To do: Copy out each line of the data holding "rolls".

[[ Listed entries, beginning ]]

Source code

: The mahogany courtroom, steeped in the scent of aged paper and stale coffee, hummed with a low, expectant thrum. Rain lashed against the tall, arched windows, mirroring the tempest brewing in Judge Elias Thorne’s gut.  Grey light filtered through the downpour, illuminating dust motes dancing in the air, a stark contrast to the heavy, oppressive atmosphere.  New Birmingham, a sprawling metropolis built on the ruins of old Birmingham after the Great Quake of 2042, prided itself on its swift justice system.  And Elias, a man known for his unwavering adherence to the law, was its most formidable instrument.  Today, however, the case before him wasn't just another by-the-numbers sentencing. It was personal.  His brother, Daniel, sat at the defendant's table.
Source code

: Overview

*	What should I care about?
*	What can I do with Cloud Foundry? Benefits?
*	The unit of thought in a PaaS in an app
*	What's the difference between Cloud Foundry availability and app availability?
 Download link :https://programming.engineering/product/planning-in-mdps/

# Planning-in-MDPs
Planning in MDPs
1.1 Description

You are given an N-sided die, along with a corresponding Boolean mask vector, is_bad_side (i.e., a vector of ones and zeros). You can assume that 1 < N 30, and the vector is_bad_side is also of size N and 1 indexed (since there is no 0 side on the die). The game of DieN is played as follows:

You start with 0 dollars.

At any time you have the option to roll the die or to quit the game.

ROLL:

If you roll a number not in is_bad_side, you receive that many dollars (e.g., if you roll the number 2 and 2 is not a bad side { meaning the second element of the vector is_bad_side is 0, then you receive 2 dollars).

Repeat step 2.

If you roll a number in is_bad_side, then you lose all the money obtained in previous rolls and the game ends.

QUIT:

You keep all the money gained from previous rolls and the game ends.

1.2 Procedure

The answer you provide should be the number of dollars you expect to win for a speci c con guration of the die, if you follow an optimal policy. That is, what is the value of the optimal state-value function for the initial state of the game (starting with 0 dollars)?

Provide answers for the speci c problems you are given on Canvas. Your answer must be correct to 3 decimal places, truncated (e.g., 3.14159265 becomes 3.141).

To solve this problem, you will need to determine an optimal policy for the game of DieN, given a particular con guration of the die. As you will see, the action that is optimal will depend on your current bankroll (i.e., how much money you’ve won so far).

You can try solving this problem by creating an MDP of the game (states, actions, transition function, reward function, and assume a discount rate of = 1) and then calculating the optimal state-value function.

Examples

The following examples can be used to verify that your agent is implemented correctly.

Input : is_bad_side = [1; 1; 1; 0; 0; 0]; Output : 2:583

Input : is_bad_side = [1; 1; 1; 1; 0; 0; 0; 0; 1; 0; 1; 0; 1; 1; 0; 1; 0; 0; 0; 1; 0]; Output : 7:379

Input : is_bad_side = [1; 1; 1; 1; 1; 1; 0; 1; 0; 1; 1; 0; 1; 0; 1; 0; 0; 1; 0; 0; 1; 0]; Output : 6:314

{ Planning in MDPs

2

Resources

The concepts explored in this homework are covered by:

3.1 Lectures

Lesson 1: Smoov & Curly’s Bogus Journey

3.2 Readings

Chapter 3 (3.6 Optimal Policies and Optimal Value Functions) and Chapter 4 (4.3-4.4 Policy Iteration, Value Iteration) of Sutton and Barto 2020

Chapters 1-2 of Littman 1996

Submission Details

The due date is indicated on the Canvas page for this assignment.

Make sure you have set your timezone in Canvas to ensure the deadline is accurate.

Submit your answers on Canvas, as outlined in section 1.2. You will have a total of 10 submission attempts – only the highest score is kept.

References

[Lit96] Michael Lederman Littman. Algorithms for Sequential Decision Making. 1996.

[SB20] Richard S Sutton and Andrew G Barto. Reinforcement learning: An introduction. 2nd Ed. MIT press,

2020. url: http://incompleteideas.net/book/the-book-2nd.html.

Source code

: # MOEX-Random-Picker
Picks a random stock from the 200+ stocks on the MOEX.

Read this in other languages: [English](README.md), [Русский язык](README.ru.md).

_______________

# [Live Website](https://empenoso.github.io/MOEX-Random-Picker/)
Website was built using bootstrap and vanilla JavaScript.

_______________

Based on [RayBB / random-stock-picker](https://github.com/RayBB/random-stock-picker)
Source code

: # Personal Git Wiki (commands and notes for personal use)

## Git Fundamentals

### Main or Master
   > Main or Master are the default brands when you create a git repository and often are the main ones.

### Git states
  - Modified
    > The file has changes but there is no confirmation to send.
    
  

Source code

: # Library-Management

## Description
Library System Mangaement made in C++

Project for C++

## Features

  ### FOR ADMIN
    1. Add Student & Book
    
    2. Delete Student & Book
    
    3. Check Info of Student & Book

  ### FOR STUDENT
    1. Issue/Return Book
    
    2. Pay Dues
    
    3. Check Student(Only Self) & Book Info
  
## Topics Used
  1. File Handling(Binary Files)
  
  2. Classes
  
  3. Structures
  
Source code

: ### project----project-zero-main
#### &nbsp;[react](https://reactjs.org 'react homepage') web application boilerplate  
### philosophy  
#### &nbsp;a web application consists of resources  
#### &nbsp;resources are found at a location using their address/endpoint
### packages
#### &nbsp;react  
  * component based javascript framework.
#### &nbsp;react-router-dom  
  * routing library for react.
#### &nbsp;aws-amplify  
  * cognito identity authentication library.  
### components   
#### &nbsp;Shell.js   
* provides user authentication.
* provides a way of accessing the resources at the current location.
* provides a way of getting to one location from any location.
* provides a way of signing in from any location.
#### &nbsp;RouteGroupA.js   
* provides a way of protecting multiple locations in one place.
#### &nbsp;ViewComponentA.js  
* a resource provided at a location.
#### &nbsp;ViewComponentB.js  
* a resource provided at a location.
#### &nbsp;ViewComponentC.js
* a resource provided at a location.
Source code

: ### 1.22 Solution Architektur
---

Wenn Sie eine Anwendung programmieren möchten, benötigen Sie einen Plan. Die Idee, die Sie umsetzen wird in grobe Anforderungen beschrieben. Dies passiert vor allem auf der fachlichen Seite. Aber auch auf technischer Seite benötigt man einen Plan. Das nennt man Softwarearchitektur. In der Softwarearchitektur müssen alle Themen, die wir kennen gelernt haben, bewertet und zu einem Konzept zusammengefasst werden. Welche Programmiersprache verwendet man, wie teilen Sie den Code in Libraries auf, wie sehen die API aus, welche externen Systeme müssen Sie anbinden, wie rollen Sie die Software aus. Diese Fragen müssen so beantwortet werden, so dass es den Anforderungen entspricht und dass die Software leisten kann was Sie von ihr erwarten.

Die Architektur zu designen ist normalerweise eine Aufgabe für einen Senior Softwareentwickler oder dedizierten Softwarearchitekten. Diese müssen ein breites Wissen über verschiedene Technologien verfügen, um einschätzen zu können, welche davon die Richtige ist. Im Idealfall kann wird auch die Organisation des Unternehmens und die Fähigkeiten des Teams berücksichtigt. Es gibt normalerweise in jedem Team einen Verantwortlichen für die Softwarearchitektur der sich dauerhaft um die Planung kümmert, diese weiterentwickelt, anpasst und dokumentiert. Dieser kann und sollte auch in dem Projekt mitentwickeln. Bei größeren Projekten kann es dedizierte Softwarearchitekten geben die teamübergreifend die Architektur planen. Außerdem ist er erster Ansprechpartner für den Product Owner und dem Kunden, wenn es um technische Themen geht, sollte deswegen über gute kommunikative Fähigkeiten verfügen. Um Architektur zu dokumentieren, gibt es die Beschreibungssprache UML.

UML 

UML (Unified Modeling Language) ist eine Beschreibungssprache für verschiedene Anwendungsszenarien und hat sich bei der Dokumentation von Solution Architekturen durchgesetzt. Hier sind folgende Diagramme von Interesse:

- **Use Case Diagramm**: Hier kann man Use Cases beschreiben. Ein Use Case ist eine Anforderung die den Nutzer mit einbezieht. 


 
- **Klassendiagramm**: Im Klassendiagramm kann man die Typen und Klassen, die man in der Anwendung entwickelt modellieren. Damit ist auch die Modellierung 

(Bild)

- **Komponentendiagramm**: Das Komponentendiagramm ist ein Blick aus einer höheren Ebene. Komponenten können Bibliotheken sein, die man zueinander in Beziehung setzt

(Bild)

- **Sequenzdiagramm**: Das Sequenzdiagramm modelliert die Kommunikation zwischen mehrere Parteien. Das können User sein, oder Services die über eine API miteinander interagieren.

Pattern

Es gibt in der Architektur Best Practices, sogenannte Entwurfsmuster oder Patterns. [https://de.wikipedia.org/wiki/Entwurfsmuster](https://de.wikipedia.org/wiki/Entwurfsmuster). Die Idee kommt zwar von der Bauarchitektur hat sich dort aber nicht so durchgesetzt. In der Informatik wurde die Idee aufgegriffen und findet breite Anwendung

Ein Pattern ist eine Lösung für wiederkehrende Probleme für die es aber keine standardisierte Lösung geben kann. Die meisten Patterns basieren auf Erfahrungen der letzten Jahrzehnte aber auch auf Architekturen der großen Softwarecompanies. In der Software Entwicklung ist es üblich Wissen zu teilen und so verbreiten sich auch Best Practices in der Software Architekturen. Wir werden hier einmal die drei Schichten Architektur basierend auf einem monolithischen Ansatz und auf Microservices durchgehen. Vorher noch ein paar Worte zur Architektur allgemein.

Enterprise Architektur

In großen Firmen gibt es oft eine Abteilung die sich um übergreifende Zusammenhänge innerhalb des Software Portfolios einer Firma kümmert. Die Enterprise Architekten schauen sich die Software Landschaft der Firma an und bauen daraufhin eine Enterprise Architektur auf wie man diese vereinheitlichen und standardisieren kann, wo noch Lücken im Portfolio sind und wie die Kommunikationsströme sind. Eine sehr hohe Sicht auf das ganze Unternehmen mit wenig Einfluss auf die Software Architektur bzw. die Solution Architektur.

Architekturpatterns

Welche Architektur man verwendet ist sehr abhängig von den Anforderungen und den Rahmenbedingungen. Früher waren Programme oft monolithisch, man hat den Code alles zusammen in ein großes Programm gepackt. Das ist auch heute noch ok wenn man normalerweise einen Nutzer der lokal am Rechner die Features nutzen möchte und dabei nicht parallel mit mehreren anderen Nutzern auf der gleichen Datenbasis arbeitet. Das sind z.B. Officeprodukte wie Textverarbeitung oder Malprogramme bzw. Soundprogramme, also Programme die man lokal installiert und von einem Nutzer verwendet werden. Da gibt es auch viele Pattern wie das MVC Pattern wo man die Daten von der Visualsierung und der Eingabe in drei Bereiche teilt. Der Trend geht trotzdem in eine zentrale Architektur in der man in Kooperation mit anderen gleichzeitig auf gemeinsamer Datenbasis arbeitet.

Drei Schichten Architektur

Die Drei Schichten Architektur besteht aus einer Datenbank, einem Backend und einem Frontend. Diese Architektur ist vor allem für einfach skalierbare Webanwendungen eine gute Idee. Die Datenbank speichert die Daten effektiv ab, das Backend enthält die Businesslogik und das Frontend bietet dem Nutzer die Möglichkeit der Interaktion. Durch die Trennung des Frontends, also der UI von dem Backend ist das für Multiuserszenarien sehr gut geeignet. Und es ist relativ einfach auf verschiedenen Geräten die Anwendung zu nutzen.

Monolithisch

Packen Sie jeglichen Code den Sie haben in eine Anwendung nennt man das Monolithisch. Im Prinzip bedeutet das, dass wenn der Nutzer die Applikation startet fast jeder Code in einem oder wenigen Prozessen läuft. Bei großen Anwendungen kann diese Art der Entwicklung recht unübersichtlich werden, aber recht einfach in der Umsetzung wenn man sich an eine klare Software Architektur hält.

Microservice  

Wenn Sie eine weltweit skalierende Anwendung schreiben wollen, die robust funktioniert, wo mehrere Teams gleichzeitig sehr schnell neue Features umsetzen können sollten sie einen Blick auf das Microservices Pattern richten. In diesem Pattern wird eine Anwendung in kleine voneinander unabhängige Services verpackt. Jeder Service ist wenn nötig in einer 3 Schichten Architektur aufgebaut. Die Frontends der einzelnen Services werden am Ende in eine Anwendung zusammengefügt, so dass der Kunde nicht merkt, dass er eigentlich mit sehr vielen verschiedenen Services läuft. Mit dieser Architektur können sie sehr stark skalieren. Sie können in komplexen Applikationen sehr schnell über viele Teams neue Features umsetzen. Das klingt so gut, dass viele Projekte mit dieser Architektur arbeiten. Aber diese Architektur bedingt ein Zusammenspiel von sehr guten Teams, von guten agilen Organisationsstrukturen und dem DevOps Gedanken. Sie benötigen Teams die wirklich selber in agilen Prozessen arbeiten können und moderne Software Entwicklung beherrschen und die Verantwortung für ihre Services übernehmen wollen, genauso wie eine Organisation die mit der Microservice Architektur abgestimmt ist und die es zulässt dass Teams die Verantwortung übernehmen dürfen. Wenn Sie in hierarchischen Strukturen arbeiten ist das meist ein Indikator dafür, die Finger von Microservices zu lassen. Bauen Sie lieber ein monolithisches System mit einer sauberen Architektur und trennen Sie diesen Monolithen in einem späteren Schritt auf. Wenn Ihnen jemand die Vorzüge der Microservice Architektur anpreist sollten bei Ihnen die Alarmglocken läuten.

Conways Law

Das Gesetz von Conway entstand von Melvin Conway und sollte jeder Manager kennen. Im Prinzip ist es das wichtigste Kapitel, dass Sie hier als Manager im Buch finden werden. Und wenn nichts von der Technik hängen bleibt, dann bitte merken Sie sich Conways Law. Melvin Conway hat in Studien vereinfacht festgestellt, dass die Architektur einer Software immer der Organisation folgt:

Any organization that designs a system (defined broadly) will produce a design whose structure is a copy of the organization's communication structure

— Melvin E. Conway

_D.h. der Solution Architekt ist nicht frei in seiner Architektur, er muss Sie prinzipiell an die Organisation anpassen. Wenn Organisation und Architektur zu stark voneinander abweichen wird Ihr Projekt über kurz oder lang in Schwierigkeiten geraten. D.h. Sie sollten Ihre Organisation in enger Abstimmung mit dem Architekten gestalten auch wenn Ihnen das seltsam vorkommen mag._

[[ Listed entries, end ]]

Output of the exercise:
If you roll a number in is_bad_side, then you lose all the money obtained in previous rolls and the game ends.
You keep all the money gained from previous rolls and the game ends.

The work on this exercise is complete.